On 12/7/2017 7:53 PM, Wes Hardaker wrote:
Michael StJohns <m...@nthpermutation.com> writes:

Much improved - but still some disconnects (all review is de novo):
That's Mike.  All good comments.  I've attached responses and actions
(or inactions) below and will push a new version shortly as well.

Wes Hardaker


Table of Contents
_________________


4 TODO in 3 - sigExpirationTimeRemaining - two items:
=====================================================

   "latestSigExpirationTime" -> lastSigExpirationTime.  and measured from
   when?   I think its "when the addWaitTime calculation is run" or
   "lastSigExpirationTime - now"

   + Response: I think it's fairly self evident from the text that it's
     "when used", which is indeed at least during addWaitTime
     calculation.  But it's more conceptual and 'the amount of time
     remaining' I think is pretty clear to mean "from now".  I thought
     about adding something like "from now" into the sentence, but that
     didn't seem better to me and added unneeded or complexity to the
     sentence.  Suggestions?





6 WONTDO Delete 6.1.4 - activeRefreshOffset -  its a nonsensical value that is
==============================================================================

   only valid from the resolver's point of view.   For a given
   publisher/authoritative server - there will be as many
   activeRefreshOffsets as there are resolvers so the publisher must
   assume the worst case of activeRefresh.

   + Response: I disagree here.  This was put in after a discussion with
     Matthijs Mekking to specifically address the case where the polling
     period may not end up right in time-step with the addHoldDownTime.
     The end result is that when a RFC5011 resolver is polling at a
     different frequency based on the activeRefresh time.  We are
     defining a minimum mathematically defined safety value and this
     value is calculatable, so it should remain.  There is a hint of
     guidance text that says you can set it to activeRefresh for
     simplicity if you want.  But the math-line is before a full second
     activeRefresh.  But the value itself needs to be included to account
     for the odd frequency slippage.

     TL;DR: this isn't a guidance document, it's a mathematical line
     document


  The problem is that the polling period is a resolver concept, not a publisher concept.   And there are as many different polling intervals (all consisting of different start times but with lengths approximately equal to the activeRefresh interval) as there are resolvers.

Look.   Publisher publishes at time A -.000000001 (or any time before this) where A is the last expiration time of the old records.  Resolver First does an active query at A+.00000001, Resolver Last does a query at A + activeRefresh interval - .000000001.  All other well behaved resolvers will have made a query at or after the first resolver and at or before the last resolver (with a safety slop added in for lost packets and retransmits done under the fast query rate).    Resolver Last will then (along with all the other resolvers) wait at least addHoldDown time and then make one last query.  The relationship to when that last query is made to the resolver's perception of when the addHoldDownTime expired  can be different for each resolver, with the sole requirement that the resolver waited for the next query after the addHoldDownTime expired.

A perfectly operating resolver with perfect clock and perfect connectivity and no outages MIGHT possibly keep a perfect interval between each query it makes (making your activeRefreshOffset meaningful), but 10000 resolvers ALL keeping perfect intervals?

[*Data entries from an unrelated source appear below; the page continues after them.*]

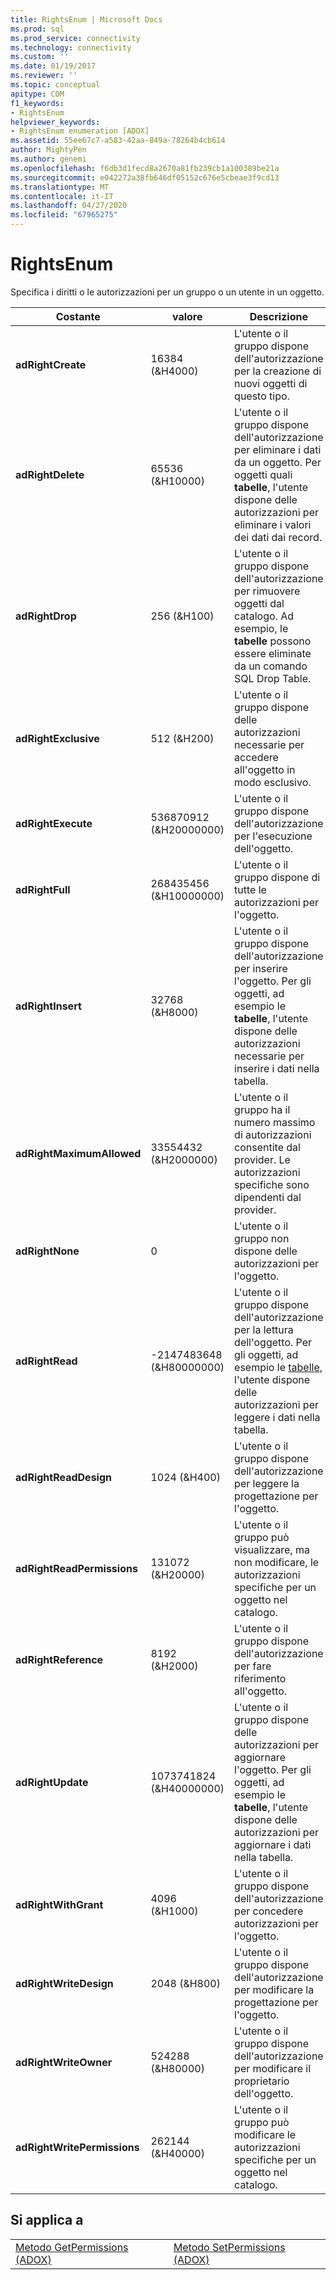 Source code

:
 ```yaml
---
title: RightsEnum | Microsoft Docs
ms.prod: sql
ms.prod_service: connectivity
ms.technology: connectivity
ms.custom: ''
ms.date: 01/19/2017
ms.reviewer: ''
ms.topic: conceptual
apitype: COM
f1_keywords:
- RightsEnum
helpviewer_keywords:
- RightsEnum enumeration [ADOX]
ms.assetid: 55ee67c7-a583-42aa-849a-78264b4cb614
author: MightyPen
ms.author: genemi
ms.openlocfilehash: f6db3d1fecd8a2670a81fb239cb1a100389be21a
ms.sourcegitcommit: e042272a38fb646df05152c676e5cbeae3f9cd13
ms.translationtype: MT
ms.contentlocale: it-IT
ms.lasthandoff: 04/27/2020
ms.locfileid: "67965275"
---
```

# <a name="rightsenum"></a>RightsEnum
Specifica i diritti o le autorizzazioni per un gruppo o un utente in un oggetto.  
  
|Costante|valore|Descrizione|  
|--------------|-----------|-----------------|  
|**adRightCreate**|16384 (&H4000)|L'utente o il gruppo dispone dell'autorizzazione per la creazione di nuovi oggetti di questo tipo.|  
|**adRightDelete**|65536 (&H10000)|L'utente o il gruppo dispone dell'autorizzazione per eliminare i dati da un oggetto. Per oggetti quali **tabelle**, l'utente dispone delle autorizzazioni per eliminare i valori dei dati dai record.|  
|**adRightDrop**|256 (&H100)|L'utente o il gruppo dispone dell'autorizzazione per rimuovere oggetti dal catalogo. Ad esempio, le **tabelle** possono essere eliminate da un comando SQL Drop Table.|  
|**adRightExclusive**|512 (&H200)|L'utente o il gruppo dispone delle autorizzazioni necessarie per accedere all'oggetto in modo esclusivo.|  
|**adRightExecute**|536870912 (&H20000000)|L'utente o il gruppo dispone dell'autorizzazione per l'esecuzione dell'oggetto.|  
|**adRightFull**|268435456 (&H10000000)|L'utente o il gruppo dispone di tutte le autorizzazioni per l'oggetto.|  
|**adRightInsert**|32768 (&H8000)|L'utente o il gruppo dispone dell'autorizzazione per inserire l'oggetto. Per gli oggetti, ad esempio le **tabelle**, l'utente dispone delle autorizzazioni necessarie per inserire i dati nella tabella.|  
|**adRightMaximumAllowed**|33554432 (&H2000000)|L'utente o il gruppo ha il numero massimo di autorizzazioni consentite dal provider. Le autorizzazioni specifiche sono dipendenti dal provider.|  
|**adRightNone**|0|L'utente o il gruppo non dispone delle autorizzazioni per l'oggetto.|  
|**adRightRead**|-2147483648 (&H80000000)|L'utente o il gruppo dispone dell'autorizzazione per la lettura dell'oggetto. Per gli oggetti, ad esempio le [tabelle](../../../ado/reference/adox-api/table-object-adox.md), l'utente dispone delle autorizzazioni per leggere i dati nella tabella.|  
|**adRightReadDesign**|1024 (&H400)|L'utente o il gruppo dispone dell'autorizzazione per leggere la progettazione per l'oggetto.|  
|**adRightReadPermissions**|131072 (&H20000)|L'utente o il gruppo può visualizzare, ma non modificare, le autorizzazioni specifiche per un oggetto nel catalogo.|  
|**adRightReference**|8192 (&H2000)|L'utente o il gruppo dispone dell'autorizzazione per fare riferimento all'oggetto.|  
|**adRightUpdate**|1073741824 (&H40000000)|L'utente o il gruppo dispone delle autorizzazioni per aggiornare l'oggetto. Per gli oggetti, ad esempio le **tabelle**, l'utente dispone delle autorizzazioni per aggiornare i dati nella tabella.|  
|**adRightWithGrant**|4096 (&H1000)|L'utente o il gruppo dispone dell'autorizzazione per concedere autorizzazioni per l'oggetto.|  
|**adRightWriteDesign**|2048 (&H800)|L'utente o il gruppo dispone dell'autorizzazione per modificare la progettazione per l'oggetto.|  
|**adRightWriteOwner**|524288 (&H80000)|L'utente o il gruppo dispone dell'autorizzazione per modificare il proprietario dell'oggetto.|  
|**adRightWritePermissions**|262144 (&H40000)|L'utente o il gruppo può modificare le autorizzazioni specifiche per un oggetto nel catalogo.|  
  
## <a name="applies-to"></a>Si applica a  
  
|||  
|-|-|  
|[Metodo GetPermissions (ADOX)](../../../ado/reference/adox-api/getpermissions-method-adox.md)|[Metodo SetPermissions (ADOX)](../../../ado/reference/adox-api/setpermissions-method-adox.md)|
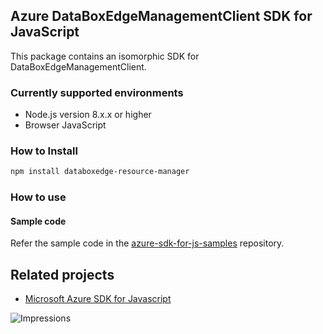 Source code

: ## Azure DataBoxEdgeManagementClient SDK for JavaScript

This package contains an isomorphic SDK for DataBoxEdgeManagementClient.

### Currently supported environments

- Node.js version 8.x.x or higher
- Browser JavaScript

### How to Install

```bash
npm install databoxedge-resource-manager
```

### How to use

#### Sample code

Refer the sample code in the [azure-sdk-for-js-samples](https://github.com/Azure/azure-sdk-for-js-samples) repository.

## Related projects

- [Microsoft Azure SDK for Javascript](https://github.com/Azure/azure-sdk-for-js)


![Impressions](https://azure-sdk-impressions.azurewebsites.net/api/impressions/azure-sdk-for-js%2Fsdk%2Fcdn%2Farm-cdn%2FREADME.png)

NWIH.   So for the purposes of this we assume that ALL resolvers addHoldDownTime expired just after their last query meaning that we assume that ALL resolvers waited at least another queryInterval after the addHoldTime before making the query that triggers trust anchor installation.

the calculations represent is the worst case for any give resolver, but actually the overall best case numbers for the publisher.   The safetyFactor deals with the clock and query drifts from the large population of resolvers and moves the publisher slightly off their best case estimate.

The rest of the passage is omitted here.